In the press release to announce the tentative agreement, the WGA made it clear that the strike is not over yet: “No one is to return to work until specifically authorized to by the Guild. We are still on strike until then.” The WGA’s 11,500 members must vote on the agreement.

This will happen after Tuesday, when the Negotiating Committee ratifies the deal once the final version of the text is ready. The deal is likely to be overwhelmingly approved by screenwriters, who have expressed their satisfaction for the resolution. Union members have also recognized the work of the Negotiating Committee, headed by Ellen Stutzaman.

While the strike continues until the deal is voted on, the WGA has brought an end to the picket lines at the gates of major studios in Los Angeles and New York, which have been in place since May 2.

If the strike had reached September 30, it would have become the longest in the history of the WGA, surpassing the 153 days of the 1988 strike. Actors, in the meantime, remain on strike, until they reach a deal with the studios.

According to the writers, the agreement was made possible after the studios agreed to reformulate the scope that artificial intelligence will have in the writing of content, and to set minimum rules for writers’ rooms.

During the strike, screenwriters complained that studios were abusing so-called mini rooms, a more compact version of a writers’ room.

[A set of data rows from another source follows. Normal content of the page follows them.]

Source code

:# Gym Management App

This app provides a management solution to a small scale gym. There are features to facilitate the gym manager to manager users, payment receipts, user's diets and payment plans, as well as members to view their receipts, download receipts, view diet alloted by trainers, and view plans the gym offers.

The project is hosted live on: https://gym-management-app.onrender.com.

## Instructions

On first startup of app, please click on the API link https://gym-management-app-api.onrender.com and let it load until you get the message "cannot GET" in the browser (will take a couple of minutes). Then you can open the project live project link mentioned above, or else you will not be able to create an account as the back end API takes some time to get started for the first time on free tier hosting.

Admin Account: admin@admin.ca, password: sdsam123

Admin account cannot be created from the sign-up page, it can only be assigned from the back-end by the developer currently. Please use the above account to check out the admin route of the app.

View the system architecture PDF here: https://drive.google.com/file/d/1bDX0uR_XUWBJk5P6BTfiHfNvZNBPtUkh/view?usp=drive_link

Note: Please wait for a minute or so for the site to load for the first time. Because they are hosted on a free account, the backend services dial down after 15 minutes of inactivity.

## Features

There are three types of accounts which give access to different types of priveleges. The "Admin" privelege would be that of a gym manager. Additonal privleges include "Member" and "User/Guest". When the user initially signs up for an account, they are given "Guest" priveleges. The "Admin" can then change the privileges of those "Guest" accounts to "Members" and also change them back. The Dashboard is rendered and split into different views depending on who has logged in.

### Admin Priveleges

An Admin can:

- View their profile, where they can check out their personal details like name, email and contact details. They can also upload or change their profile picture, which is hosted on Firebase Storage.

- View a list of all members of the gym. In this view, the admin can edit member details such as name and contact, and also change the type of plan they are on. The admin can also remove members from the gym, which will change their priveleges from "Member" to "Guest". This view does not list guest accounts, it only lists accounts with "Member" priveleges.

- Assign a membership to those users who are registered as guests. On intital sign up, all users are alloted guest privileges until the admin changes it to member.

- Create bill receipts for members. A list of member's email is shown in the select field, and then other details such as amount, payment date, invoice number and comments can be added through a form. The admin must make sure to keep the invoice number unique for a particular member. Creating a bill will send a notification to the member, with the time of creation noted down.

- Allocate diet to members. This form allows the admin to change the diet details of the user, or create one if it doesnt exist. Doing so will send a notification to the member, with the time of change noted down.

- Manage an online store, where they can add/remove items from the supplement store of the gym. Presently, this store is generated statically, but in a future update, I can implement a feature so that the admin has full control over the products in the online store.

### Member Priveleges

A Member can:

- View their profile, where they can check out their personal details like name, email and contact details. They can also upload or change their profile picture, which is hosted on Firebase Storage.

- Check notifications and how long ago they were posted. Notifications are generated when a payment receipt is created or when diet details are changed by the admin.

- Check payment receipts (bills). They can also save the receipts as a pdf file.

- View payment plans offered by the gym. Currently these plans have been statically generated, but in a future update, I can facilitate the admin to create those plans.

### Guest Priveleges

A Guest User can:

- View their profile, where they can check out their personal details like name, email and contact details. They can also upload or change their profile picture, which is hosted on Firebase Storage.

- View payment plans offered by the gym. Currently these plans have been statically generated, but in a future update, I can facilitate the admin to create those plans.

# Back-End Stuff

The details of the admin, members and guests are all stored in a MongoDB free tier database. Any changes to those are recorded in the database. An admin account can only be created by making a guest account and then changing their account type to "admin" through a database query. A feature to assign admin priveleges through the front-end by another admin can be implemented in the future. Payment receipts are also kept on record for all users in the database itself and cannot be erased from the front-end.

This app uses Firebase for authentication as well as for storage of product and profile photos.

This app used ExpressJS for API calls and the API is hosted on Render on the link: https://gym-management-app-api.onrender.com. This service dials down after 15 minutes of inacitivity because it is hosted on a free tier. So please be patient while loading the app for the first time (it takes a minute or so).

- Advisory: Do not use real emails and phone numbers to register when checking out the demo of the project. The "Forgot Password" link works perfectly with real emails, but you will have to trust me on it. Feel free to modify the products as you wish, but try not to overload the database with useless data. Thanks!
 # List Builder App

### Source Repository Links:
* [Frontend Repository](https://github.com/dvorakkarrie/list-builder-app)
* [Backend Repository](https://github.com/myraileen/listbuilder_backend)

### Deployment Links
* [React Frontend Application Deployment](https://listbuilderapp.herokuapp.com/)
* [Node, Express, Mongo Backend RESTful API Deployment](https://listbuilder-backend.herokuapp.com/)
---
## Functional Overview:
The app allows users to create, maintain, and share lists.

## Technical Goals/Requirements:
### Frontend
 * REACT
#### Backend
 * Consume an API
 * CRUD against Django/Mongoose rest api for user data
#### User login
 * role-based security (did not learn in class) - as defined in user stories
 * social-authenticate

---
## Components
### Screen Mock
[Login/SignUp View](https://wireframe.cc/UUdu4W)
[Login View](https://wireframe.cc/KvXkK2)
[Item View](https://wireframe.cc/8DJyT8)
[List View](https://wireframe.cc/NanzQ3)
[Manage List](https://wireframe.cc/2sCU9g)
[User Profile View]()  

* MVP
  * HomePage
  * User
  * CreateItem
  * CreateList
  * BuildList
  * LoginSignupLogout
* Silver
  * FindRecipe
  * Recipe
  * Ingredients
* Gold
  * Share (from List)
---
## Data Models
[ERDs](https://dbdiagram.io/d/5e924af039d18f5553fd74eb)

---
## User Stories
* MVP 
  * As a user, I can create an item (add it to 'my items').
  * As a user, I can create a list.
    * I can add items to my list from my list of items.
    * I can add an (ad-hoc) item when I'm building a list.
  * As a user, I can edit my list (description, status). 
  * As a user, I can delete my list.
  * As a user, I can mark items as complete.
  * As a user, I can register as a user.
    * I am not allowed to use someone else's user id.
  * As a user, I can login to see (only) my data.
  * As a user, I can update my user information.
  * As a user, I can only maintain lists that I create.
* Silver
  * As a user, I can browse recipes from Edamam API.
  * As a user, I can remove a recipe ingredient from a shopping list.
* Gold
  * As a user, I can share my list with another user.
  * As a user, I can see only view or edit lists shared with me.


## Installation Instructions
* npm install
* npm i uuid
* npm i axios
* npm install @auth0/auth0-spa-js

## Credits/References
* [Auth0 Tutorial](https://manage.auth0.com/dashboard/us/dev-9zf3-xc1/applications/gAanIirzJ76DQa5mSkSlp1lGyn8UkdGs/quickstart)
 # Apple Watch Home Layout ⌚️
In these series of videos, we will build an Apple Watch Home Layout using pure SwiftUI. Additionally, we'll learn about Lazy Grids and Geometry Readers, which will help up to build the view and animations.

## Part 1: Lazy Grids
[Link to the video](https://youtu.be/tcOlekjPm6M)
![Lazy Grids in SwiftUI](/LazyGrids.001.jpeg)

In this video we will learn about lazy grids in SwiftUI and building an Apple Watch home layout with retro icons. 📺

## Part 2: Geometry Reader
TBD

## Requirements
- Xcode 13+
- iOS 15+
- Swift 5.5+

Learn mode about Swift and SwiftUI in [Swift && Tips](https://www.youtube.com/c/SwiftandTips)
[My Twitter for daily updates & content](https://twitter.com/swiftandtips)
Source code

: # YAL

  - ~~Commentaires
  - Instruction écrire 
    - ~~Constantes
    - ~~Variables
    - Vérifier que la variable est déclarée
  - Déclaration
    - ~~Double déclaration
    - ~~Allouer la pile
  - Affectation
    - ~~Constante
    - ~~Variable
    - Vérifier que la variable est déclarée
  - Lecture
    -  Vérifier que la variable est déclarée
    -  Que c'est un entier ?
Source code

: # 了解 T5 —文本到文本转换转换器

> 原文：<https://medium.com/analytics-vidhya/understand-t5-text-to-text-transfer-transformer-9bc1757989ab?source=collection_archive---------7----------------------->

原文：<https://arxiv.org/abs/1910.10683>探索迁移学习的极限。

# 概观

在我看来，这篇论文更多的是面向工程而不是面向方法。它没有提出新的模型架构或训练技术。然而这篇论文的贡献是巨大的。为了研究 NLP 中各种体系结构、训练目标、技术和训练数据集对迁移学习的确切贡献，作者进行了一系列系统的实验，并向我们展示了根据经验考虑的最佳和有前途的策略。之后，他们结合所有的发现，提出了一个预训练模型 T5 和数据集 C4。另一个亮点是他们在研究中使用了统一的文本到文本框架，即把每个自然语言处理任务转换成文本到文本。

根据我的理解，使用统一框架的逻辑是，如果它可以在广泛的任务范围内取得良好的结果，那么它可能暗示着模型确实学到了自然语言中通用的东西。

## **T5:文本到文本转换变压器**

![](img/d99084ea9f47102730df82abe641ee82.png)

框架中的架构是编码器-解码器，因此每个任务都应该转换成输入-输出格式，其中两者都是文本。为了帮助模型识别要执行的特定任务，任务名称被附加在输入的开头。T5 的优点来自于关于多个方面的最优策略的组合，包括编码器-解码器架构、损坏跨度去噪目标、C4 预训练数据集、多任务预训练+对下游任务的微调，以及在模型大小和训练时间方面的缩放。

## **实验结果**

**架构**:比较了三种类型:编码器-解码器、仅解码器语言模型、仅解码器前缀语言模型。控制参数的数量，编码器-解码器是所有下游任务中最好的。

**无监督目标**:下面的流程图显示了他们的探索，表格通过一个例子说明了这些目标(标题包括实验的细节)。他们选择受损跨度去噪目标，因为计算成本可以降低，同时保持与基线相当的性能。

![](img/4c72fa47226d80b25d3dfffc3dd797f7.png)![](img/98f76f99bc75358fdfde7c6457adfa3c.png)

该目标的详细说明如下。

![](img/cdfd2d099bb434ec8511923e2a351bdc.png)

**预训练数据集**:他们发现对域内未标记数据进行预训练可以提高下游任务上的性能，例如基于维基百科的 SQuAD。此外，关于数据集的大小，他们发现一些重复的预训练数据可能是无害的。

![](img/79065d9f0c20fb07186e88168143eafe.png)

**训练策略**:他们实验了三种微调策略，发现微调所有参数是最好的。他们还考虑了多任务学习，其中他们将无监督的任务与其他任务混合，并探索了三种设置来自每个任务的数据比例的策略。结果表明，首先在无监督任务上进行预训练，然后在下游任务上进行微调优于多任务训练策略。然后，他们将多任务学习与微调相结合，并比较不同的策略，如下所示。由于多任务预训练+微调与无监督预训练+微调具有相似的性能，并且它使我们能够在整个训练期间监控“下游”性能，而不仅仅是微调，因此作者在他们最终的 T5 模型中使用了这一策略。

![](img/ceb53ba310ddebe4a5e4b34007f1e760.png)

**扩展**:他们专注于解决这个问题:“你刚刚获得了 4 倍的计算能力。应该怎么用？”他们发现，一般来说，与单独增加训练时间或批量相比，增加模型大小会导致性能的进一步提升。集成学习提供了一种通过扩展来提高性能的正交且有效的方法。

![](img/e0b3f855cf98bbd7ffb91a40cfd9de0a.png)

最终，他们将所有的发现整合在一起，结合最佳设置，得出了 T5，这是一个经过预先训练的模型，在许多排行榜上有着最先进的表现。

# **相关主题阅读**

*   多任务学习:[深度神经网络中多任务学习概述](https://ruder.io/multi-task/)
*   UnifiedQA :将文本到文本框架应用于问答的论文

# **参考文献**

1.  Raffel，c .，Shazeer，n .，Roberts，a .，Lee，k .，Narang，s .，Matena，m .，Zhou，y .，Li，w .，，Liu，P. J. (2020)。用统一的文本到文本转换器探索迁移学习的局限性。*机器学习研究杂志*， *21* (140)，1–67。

These mini rooms were used to develop more content for streaming platforms in less time and with fewer hands, which made the work more precarious. The new agreement establishes a minimum number of people who must write a television series.

One of the most insistent demands by the WGA was a review of the residual payment model. Residuals are compensation paid for the reuse of a credited writer’s work. The union argued that the previous scheme worked in the times of broadcast TV, but that adjustments needed to be made for the era of streaming. In the digital age, writers, producers and actors receive see hardly any compensation for shows that become hits on platforms.

The studios agreed to change the model to increase compensation depending on a show’s audience figures. This issue is also key to resolving the conflict with the actors’ union SAG-AFTRA, which has 160,000 members, and has been on strike for 72 days.

After the failed negotiations in August, the pickets at the doors of the studios became larger in September. The writers flexed their muscles when Drew Barrymore announced she would return to filming her CBS talk show. This provoked the anger of the scriptwriters, who argued that the popular actress was violating the strike. Barrymore defended herself by stating that many members of the production were suffering financial hardship after months without work. But she came under a lot of pressure.

After a week, Barrymore tearfully apologized in a video posted on social media and announced that she would not resume filming. Other television productions followed, reporting that they would not return until the strike was resolved.